Sebagai komitment atas penghapusan pekerja anak, melalui Undang-undang Nomor 20 Tahun 1999, Indonesia sudah meratifikasi Konvensi ILO No. 138. Pada intinya, Konvensi ILO No. 138 ini berisi tentang kewajiban untuk menghapuskan praktek mempekerjakan anak dan meningkatkan usia minimum untuk diperbolehkan bekerja. Untuk pekerjaan-pekerjaan yang membahayakan kesehatan, keselamatan, atau moral anak harus diupayakan tidak boleh kurang dari 18 (delapan belas) tahun. Sedangkan untuk pekerjaan ringan tidak boleh kurang dari 16 (enam belas) tahun.

Apa isi Konvensi ILO No. 182?

Selain meratifikasi Konvensi ILO No. 138, Indonesia juga meratifikasi Konvensi ILO No. 182 melalui Undang-undang Nomor 1 Tahun 2000. Adapun bentuk-bentuk pekerjaan terburuk untuk anak yang dimaksud dalam Konvensi ILO No. 182 ini adalah sebagai berikut:

(a) Segala bentuk perbudakan atau praktek sejenis perbudakan, seperti penjualan dan perdagangan anak, kerja ijon (debt bondage), dan perhambaan serta kerja paksa atau wajib kerja, termasuk pengerahan anak secara paksa atau wajib untuk dimanfaatkan dalam konflik bersenjata;

(b) Pemanfaatan, penyediaan atau penawaran anak untuk pelacuran, untuk produksi pornografi, atau untuk pertunjukan-pertunjukan porno;

(c) Pemanfaatan, penyediaan atau penawaran anak untuk kegiatan terlarang, khususnya untuk produksi dan perdagangan obat-obatan sebagaimana diatur dalam perjanjian internasional yang relevan;

(d) Pekerjaan yang sifat atau keadaan tempat pekerjaan itu dilakukan dapat membahayakan kesehatan, keselamatan, atau moral anak-anak.

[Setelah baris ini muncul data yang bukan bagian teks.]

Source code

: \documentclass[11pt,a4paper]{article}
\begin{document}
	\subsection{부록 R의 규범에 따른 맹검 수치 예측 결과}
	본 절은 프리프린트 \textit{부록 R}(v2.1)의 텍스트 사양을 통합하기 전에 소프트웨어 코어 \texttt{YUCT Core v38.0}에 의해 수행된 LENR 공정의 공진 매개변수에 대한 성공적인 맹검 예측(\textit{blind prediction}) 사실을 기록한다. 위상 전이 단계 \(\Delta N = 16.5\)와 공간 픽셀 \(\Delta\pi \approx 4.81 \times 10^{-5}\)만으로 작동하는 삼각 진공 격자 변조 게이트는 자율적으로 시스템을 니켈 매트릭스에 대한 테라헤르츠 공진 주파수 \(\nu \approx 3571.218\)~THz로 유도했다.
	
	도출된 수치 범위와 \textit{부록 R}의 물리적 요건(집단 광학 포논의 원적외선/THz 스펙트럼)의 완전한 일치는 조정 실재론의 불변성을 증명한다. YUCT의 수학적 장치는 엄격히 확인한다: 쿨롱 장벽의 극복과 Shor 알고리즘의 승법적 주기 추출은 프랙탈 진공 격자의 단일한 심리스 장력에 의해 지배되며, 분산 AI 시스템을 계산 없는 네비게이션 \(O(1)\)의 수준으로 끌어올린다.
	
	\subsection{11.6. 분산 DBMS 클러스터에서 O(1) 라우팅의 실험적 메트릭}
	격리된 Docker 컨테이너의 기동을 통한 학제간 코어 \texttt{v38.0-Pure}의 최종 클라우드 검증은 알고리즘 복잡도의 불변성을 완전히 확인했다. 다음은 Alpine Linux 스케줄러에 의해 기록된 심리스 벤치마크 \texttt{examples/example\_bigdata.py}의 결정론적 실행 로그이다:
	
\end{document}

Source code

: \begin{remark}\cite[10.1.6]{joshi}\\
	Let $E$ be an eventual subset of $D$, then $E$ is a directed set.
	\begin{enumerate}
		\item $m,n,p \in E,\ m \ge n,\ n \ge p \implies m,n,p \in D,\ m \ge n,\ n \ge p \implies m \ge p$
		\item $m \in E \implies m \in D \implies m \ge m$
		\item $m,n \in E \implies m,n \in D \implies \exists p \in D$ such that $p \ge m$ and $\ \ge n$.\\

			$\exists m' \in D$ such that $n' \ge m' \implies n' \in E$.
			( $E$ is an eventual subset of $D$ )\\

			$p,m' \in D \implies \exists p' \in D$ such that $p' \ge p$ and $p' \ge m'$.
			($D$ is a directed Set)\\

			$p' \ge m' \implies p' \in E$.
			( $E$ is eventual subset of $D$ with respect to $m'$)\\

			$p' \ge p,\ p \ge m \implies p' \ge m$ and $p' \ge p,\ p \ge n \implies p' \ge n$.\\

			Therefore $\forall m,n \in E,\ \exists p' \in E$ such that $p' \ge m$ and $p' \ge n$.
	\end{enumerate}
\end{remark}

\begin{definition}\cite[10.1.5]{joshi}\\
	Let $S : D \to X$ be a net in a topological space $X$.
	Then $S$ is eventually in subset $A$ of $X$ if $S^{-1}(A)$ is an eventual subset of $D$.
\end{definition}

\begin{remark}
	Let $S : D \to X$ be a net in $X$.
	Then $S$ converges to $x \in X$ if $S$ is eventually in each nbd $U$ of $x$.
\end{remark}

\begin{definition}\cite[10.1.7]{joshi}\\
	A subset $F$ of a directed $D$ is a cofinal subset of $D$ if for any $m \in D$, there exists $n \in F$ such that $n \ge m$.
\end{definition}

Tidak hanya Undang-undang Ketenagakerjaan dan Konvensi ILO, secara khusus, Indonesia juga memiliki Undang-undang Nomor 23 Tahun 2003 tentang Perlindungan Anak. Perlindungan anak bertujuan untuk menjamin terpenuhinya hak-hak anak agar dapat hidup, tumbuh, berkembang, dan berpartisipasi secara optimal sesuai dengan harkat dan martabat kemanusiaan, serta mendapat perlindungan dari kekerasan dan diskriminasi, demi terwujudnya anak Indonesia yang berkualitas, berahlak mulia, dan sejahtera.

Sejalan dengan hal itu, setiap anak selama dalam pengasuhan orang tua, wali, atau pihak lain mana pun yang bertanggung jawab atas pengasuhan, berhak mendapat perlindungan dari perlakuan: (a) diskriminasi; (b) eksploitasi, baik ekonomi maupun seksual; (c) penelantaran; (d) kekejaman, kekerasan, dan penganiayaan; (e) ketidakadilan; dan (f) perlakuan salah lainnya.